South Korea-Japan relations remain highly important although there are a number of irritative issues including past history, because the neighboring countries in Northeast Asia share common values such as liberal democracy, market economy and respect for human rights. Even though Japan removed from its 2015 Diplomatic Bluebook a statement that common values are shared by South Korea and Japan, it is undeniable that the countries do share common values. As these are also in line with fundamental values of the United States, cooperation among the three countries is possible, and South Korea and Japan can work together with other liberal parties.
Economic exchanges between South Korea and China are expanding, but China, a country ruled by the dictatorial communist party, does not seem to share the same political and social values as South Korea.

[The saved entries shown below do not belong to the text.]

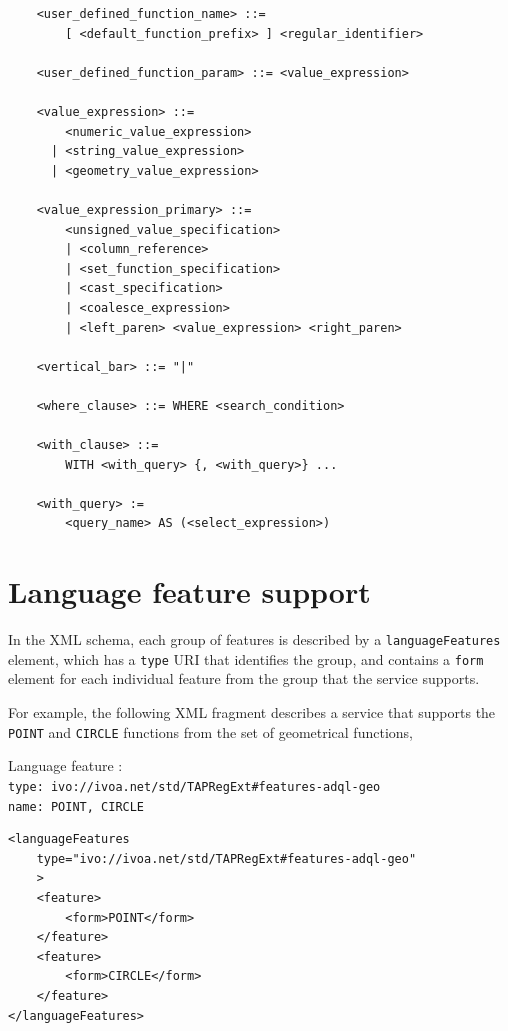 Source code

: \documentclass[11pt,a4paper]{ivoa}
\begin{document}
\begin{verbatim}
    <user_defined_function_name> ::=
        [ <default_function_prefix> ] <regular_identifier>

    <user_defined_function_param> ::= <value_expression>

    <value_expression> ::=
        <numeric_value_expression>
      | <string_value_expression>
      | <geometry_value_expression>

    <value_expression_primary> ::=
        <unsigned_value_specification>
        | <column_reference>
        | <set_function_specification>
        | <cast_specification>
        | <coalesce_expression>
        | <left_paren> <value_expression> <right_paren>

    <vertical_bar> ::= "|"

    <where_clause> ::= WHERE <search_condition>

    <with_clause> ::=
        WITH <with_query> {, <with_query>} ...

    <with_query> :=
        <query_name> AS (<select_expression>)

\end{verbatim}

\clearpage %
\section{Language feature support}
\label{sec:features}

In the \TAPRegSpec{} XML schema, each group of features is
described by a \verb:languageFeatures: element, which has a \verb:type:
URI that identifies the group, and contains a \verb:form: element for each
individual feature from the group that the service supports.

For example, the following XML fragment describes a service that supports the
\verb:POINT: and \verb:CIRCLE: functions from the set of geometrical functions,

{\footnotesize Language feature :}\\
{\footnotesize \verb|type: ivo://ivoa.net/std/TAPRegExt#features-adql-geo|}\\
{\footnotesize \verb|name: POINT, CIRCLE|}\\

\begin{verbatim}
<languageFeatures
    type="ivo://ivoa.net/std/TAPRegExt#features-adql-geo"
    >
    <feature>
        <form>POINT</form>
    </feature>
    <feature>
        <form>CIRCLE</form>
    </feature>
</languageFeatures>    
\end{verbatim}
\end{document}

It is also needless to say that trilateral cooperation among South Korea, the U.S. and Japan is important in terms of security to enable effective responses to provocations and threats from North Korea that is a traditional ally of China.
However, there are unresolved issues over South Korea-Japan relations that are described as 'victim-offender.'
The trouble with the bilateral relations stems from the 1965 normalization treaty, in which the two parties failed to reach a consensus on certain issues and just sealed the deal. So, there remains an ember of contention that could escalate tensions between the countries.

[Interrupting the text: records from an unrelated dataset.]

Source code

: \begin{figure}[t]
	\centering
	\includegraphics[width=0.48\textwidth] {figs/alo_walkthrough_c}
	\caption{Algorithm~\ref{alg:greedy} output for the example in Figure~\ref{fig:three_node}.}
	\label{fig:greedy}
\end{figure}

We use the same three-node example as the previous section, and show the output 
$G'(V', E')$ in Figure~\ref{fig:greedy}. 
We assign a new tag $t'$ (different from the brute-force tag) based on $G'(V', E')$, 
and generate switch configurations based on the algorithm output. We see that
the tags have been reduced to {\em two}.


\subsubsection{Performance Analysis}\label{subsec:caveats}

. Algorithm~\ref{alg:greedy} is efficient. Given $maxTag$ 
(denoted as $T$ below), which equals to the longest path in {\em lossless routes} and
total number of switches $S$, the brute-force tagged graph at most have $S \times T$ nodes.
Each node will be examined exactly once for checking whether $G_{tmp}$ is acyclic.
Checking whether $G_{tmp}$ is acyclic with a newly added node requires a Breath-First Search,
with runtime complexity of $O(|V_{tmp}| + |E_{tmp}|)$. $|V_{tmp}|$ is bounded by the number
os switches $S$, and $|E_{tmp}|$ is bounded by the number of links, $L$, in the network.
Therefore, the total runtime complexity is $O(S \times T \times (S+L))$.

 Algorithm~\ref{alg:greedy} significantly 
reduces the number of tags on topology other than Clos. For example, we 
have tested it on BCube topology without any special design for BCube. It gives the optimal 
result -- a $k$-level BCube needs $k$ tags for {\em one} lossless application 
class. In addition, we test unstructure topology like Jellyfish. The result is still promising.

Article 2 of the Treaty on Basic Relations between Japan and the Republic of Korea states that treaties that were signed between the countries before 1910 are 'already invalid.' During the making process of the article, South Korea claimed that the old treaties were fundamentally invalid, whereas Japan argued that they became ineffective with the defeat of Japan in 1945, showing difference in opinions. The phrase 'already invalid' was used as it could be interpreted in both ways.
In other words, the countries normalized diplomatic ties as a makeshift measure, leaving room for arbitrary interpretation for both sides. The treaty that was signed without holding Japan responsible for offering an apology for its colonization of South Korea has led to issues over historical perceptions and compensation for South Korean women forced into prostitution. Therefore, the countries should recognize different opinions of each other and make effort to build a consensus on each diplomatic issue.
In fact, they cannot just stick to their own claims in legal terms on the international stage. In the 'joint declaration on new South Korea-Japan partnership towards the twenty-first century' made during the 1998 meeting of then South Korean President Kim Dae-jung and then Japanese Prime Minister Keizo Obuchi, it was officially clarified that Japan was an aggressor and South Korea was a victim. This statement is still valid as the countries have not renounced the partnership declaration.
This means that even though Japan claims that its colonization was legally effective, it is accountable for what it has done to South Korea and other countries, now that it has admitted to being the aggressor.
It is known that Prime Minister Shinzo Abe of Japan will use the word 'remorse' for his country's wartime responsibility in a statement marking the 70th anniversary of the end of World War II. However, it is unknown whether the statement will include recognition of and sincere apology for Japan's colonization.
Japan should considerately regard South Korea as a victim and also realize that it is in such a legal position that it cannot simply insist on its claims over Article 2 of the 1965 treaty. Japan should also appreciate the importance of South Korea-Japan relations in keeping peace and stability in Northeast Asia and make a statement that can console the minds of South Koreans by expressing an apology for its actions committed during the colonial rule.